Worse, many of those people headed out the door are the ones in whom the “institutional memory” of DCS resides. They’re those with the longest service who can train new employees in best practices, who’ve seen the problems and have an idea of how to solve them.
It’s not just the few people in the top tier of leadership who have been replaced. People have quit at all administrative and operation levels, say employees and child welfare experts.
"When they [fired] two of our program managers, Gene Burns and Nanette Gerber, that was the straw that broke the camel’s back for me. The two of them knew everything about the agency," says Jane, who worked at DCS for 11 years before quitting in early June. ("Jane" asked that New Times not use her real name because she works in a related field and fears retribution.)

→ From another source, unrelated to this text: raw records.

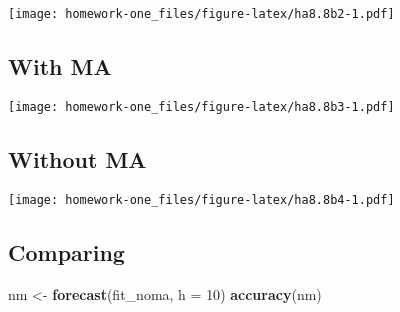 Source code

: \documentclass[openany]{book}
\newenvironment{Shaded}{\begin{snugshade}}{\end{snugshade}}
\newcommand{\DataTypeTok}[1]{\textcolor[rgb]{0.13,0.29,0.53}{#1}}
\newcommand{\DecValTok}[1]{\textcolor[rgb]{0.00,0.00,0.81}{#1}}
\newcommand{\KeywordTok}[1]{\textcolor[rgb]{0.13,0.29,0.53}{\textbf{#1}}}
\newcommand{\NormalTok}[1]{#1}
\newcommand{\OperatorTok}[1]{\textcolor[rgb]{0.81,0.36,0.00}{\textbf{#1}}}
\newcommand{\StringTok}[1]{\textcolor[rgb]{0.31,0.60,0.02}{#1}}
\begin{document}
\texttt{[image: homework-one\_files/figure-latex/ha8.8b2-1.pdf]}

\hypertarget{with-ma}{%
\subsection{With MA}\label{with-ma}}

\begin{Shaded}
\end{Shaded}

\texttt{[image: homework-one\_files/figure-latex/ha8.8b3-1.pdf]}

\hypertarget{without-ma}{%
\subsection{Without MA}\label{without-ma}}

\begin{Shaded}
\end{Shaded}

\texttt{[image: homework-one\_files/figure-latex/ha8.8b4-1.pdf]}

\hypertarget{comparing}{%
\subsection{Comparing}\label{comparing}}

\begin{Shaded}
\begin{Highlighting}[]
\NormalTok{nm <-}\StringTok{ }\KeywordTok{forecast}\NormalTok{(fit_noma, }\DataTypeTok{h =} \DecValTok{10}\NormalTok{)}
\KeywordTok{accuracy}\NormalTok{(nm)}
\end{Highlighting}
\end{Shaded}
\end{document}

Burns and Gerber, who oversaw case-management supervisors in the Southwest and Central regions, respectively, had both worked at DCS for decades and were fired without explanation in early March.

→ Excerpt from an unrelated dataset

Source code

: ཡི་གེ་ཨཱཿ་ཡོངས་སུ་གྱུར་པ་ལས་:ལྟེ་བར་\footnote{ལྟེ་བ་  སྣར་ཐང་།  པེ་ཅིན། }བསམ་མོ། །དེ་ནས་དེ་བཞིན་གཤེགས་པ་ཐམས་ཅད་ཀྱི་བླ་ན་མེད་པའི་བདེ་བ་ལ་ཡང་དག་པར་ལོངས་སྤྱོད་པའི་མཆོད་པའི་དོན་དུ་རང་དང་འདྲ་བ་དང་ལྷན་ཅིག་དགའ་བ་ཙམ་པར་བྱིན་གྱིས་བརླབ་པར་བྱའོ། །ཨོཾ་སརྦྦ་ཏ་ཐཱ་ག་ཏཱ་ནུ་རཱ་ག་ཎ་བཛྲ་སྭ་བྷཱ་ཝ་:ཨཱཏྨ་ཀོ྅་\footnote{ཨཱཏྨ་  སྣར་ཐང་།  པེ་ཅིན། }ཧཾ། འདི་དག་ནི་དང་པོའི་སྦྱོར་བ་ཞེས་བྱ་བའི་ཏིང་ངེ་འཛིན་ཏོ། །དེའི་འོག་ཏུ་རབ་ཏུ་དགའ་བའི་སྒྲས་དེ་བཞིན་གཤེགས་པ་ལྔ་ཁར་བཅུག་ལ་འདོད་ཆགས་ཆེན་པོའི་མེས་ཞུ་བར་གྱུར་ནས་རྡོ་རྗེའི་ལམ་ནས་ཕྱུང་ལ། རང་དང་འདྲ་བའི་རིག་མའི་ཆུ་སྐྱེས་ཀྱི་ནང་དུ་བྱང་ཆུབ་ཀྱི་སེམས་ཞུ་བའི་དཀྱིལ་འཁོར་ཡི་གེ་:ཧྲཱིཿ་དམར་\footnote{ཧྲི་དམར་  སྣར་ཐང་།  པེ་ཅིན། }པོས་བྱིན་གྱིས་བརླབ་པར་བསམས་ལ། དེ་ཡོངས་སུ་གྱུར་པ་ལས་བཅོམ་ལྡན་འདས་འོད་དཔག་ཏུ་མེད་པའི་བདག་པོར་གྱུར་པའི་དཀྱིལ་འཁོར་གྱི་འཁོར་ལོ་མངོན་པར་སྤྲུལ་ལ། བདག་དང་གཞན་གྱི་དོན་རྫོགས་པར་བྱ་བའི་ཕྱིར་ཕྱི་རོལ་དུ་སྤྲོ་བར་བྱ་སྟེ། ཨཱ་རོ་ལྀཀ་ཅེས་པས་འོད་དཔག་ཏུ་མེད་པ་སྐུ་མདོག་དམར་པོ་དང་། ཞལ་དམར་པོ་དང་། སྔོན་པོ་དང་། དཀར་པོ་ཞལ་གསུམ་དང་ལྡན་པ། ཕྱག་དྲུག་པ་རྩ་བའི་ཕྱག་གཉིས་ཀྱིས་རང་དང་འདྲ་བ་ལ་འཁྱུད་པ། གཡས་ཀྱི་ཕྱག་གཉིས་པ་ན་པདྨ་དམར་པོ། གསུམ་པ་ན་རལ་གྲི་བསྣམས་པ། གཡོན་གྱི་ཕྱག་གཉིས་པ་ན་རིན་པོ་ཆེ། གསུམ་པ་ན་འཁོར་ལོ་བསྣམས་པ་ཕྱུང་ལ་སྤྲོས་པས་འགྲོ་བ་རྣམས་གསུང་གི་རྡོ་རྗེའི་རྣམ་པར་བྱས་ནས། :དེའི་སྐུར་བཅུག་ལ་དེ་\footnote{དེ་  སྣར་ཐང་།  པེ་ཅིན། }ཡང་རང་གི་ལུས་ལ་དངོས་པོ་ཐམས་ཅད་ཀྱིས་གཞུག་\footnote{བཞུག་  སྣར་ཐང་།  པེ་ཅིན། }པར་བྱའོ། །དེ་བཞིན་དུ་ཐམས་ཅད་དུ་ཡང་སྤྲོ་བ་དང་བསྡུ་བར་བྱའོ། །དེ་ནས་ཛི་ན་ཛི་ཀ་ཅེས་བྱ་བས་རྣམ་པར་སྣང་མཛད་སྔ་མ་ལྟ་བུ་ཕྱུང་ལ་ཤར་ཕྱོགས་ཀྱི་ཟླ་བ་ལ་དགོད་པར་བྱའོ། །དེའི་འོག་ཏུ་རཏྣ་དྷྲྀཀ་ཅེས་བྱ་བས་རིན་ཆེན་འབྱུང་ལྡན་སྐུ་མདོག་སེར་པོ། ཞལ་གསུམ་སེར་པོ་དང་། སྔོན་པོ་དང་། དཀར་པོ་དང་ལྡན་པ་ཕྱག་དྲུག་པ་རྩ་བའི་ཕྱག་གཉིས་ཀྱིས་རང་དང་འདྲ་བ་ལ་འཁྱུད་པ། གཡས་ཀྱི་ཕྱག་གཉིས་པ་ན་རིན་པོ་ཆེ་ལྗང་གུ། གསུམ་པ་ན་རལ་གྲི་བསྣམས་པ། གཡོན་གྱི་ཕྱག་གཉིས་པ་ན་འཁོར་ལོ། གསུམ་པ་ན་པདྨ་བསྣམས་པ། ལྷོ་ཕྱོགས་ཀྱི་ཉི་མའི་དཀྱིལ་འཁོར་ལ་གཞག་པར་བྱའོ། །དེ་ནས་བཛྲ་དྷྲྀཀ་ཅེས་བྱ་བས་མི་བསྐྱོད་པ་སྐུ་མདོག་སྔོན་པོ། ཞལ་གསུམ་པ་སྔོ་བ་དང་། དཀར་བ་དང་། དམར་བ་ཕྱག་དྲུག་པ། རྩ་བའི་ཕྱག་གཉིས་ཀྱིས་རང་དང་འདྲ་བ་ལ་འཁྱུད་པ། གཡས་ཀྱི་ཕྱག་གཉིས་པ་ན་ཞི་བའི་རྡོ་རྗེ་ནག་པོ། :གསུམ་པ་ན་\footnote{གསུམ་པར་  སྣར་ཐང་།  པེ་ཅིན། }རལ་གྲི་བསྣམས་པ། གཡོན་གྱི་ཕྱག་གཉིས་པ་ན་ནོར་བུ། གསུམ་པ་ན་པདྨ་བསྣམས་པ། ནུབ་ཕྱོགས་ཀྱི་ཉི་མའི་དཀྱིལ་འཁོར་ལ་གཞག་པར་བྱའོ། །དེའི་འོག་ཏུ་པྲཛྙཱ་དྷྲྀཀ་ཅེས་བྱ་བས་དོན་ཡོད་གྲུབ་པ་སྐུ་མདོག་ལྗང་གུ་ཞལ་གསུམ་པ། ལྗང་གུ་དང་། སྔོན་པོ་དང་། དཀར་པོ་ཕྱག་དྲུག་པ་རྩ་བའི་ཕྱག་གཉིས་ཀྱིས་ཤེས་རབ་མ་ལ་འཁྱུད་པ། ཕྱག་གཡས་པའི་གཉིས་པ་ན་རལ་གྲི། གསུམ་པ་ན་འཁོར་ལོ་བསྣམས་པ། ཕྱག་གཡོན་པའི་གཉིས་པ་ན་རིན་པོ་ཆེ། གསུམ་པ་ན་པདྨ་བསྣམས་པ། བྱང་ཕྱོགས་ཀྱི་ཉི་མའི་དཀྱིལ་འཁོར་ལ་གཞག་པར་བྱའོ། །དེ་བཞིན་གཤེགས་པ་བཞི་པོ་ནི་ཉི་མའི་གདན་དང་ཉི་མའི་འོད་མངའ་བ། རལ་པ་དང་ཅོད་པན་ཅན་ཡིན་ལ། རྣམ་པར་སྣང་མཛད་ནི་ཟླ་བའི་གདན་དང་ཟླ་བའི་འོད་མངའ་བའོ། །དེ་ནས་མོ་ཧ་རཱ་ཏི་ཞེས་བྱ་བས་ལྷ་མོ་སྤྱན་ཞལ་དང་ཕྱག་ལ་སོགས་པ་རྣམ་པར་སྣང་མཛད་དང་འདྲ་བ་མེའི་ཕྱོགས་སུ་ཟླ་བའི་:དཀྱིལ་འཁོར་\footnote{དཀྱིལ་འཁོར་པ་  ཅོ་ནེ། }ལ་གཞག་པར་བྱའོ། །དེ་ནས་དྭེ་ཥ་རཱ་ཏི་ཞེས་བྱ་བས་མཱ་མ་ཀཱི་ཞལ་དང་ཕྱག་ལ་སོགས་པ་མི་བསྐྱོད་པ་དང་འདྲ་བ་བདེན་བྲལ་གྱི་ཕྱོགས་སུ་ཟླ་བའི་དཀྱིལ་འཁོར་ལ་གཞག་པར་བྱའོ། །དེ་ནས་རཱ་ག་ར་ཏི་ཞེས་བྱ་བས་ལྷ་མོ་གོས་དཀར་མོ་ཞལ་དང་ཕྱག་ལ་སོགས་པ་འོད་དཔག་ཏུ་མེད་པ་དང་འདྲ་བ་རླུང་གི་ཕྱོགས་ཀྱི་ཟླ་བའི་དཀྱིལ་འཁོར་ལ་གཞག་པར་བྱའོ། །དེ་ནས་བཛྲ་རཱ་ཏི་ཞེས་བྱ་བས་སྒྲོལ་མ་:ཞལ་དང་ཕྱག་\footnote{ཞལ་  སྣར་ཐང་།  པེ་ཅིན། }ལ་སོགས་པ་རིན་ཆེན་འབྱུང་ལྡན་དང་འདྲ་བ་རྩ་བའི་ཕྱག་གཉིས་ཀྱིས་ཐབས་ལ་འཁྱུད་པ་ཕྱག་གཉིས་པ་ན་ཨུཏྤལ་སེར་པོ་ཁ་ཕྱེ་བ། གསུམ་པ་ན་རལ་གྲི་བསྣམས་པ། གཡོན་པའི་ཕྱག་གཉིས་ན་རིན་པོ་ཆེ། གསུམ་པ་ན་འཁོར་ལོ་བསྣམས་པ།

So of course, caseloads are once again rising and, to a great extent, those expected to handle them are less experienced caseworkers. They now have less experienced supervisors to help them.
Much of the current problems and the so-far-unsuccessful attempts to solve them began in 2008 when the national housing bubble burst, the Dow Jones Industrial Average dropped to half its former high and unemployment touched double digits. The Arizona Legislature saw falling tax revenues and rising deficits and decided to slash funding for social services including children’s welfare. That of course meant staff layoffs, which in turn meant increased caseloads, further staff turnover and sharply rising backlogs of NI cases.

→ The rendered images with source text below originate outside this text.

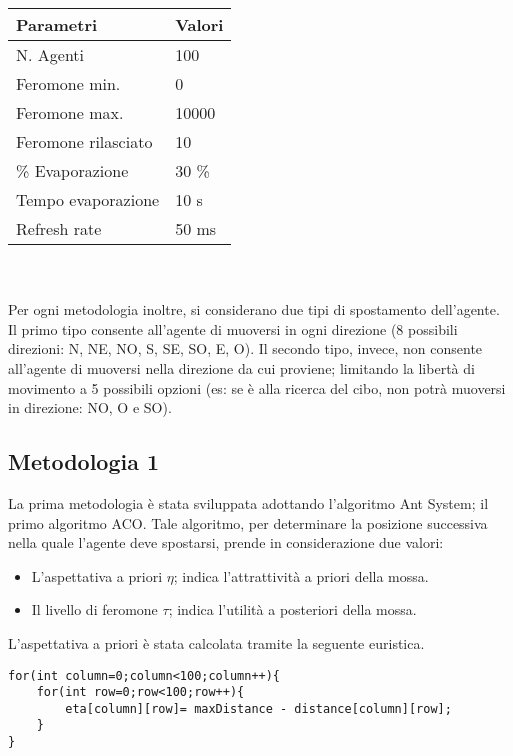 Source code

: \documentclass[12pt,a4paper,openright,twoside]{report}
\begin{document}
\begin{tabular}{p{5cm}|p{5cm}} 
	 \textbf{ Parametri} & \textbf{ Valori} \\ \hline
	 N. Agenti & 100 \\
	 Feromone min. & 0 \\
	 Feromone max. & 10000 \\
	 Feromone rilasciato & 10\\
	 \% Evaporazione & 30 \% \\
	 Tempo evaporazione & 10 s \\
	 Refresh rate & 50 ms 
\end{tabular}
\\\\
Per ogni metodologia inoltre, si considerano due tipi di spostamento dell'agente. Il primo tipo consente all'agente di muoversi in ogni direzione (8 possibili direzioni: N, NE, NO, S, SE, SO, E, O). Il secondo tipo, invece, non consente all'agente di muoversi nella direzione da cui proviene; limitando la libertà di movimento a 5 possibili opzioni (es: se è alla ricerca del cibo, non potrà muoversi in direzione: NO, O e SO).
\subsection{Metodologia 1}

La prima metodologia è stata sviluppata adottando l'algoritmo Ant System; il primo algoritmo ACO.
Tale algoritmo, per determinare la posizione successiva nella quale l'agente deve spostarsi, prende in considerazione due valori:

\begin{itemize}
	\item L'aspettativa a priori $\eta$; indica l'attrattività a priori della mossa.
	\item Il livello di feromone $\tau$; indica l'utilità a posteriori della mossa.
\end{itemize}

L'aspettativa a priori è stata calcolata tramite la seguente euristica. \\

\begin{verbatim}
for(int column=0;column<100;column++){
    for(int row=0;row<100;row++){
        eta[column][row]= maxDistance - distance[column][row];
    }
}
\end{verbatim}
\end{document}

Fewer caseworkers meant more horror stories of children who died in abusive households. But at the time, no one thought to connect the dots. The enthusiasm for blaming caseworkers ignored the fact that there were far too few of them to do the job of protecting every child brought to their attention.
But by far, the biggest spike in the number of kids in foster care occurred in 2009. Following the 2008 economic crash, families in Arizona were hit with a double blow: rising unemployment rates and slashed social services. The number of children in foster care increased 47.3 percent from March 2010 to September 2013, rising to 15,037 from 10,207. The most recent data, which is from February of this year, puts the number of kids in state care at 17,438.
Kris Jacober, executive director of the Arizona Friends of Foster Children Foundation, a nonprofit that provides support and services to foster families, sees a clear cause-and-effect relationship between the 2009 budget cuts and the sudden increase in kids in foster care.
"Those cuts took away Family Builders [a collection of social services and financial assistance programs established in 1998] and they took away caseworkers," Jacober says. "They took a lot of support out of the system for foster families and for DCS workers.
"I don’t understand why everyone is surprised that six years later our system is such a mess," she adds.
Just so. And how long it’ll take to clean it up is anyone’s guess. No one knows if Greg McKay is the man to do the job, but for now, it’s the same old story — insufficient funding, too-high caseloads, too few caseworkers, too little pay, too-high turnover of personnel and press reports of children, known by DCS to be at risk — dying at the hands of abusers.
What is known, however, is that two kids have died on [McKay’s] watch in the past month. In Surprise, 3-year-old Alexandra Tercerro was pronounced dead on May 23 after being taken to a hospital covered in bruises and weighing only 15 pounds. And in Mesa, 21-month-old Joylynne Giebel died on June 5 at the hands of her stepfather, six months after DCS had been alerted about a potentially abusive situation.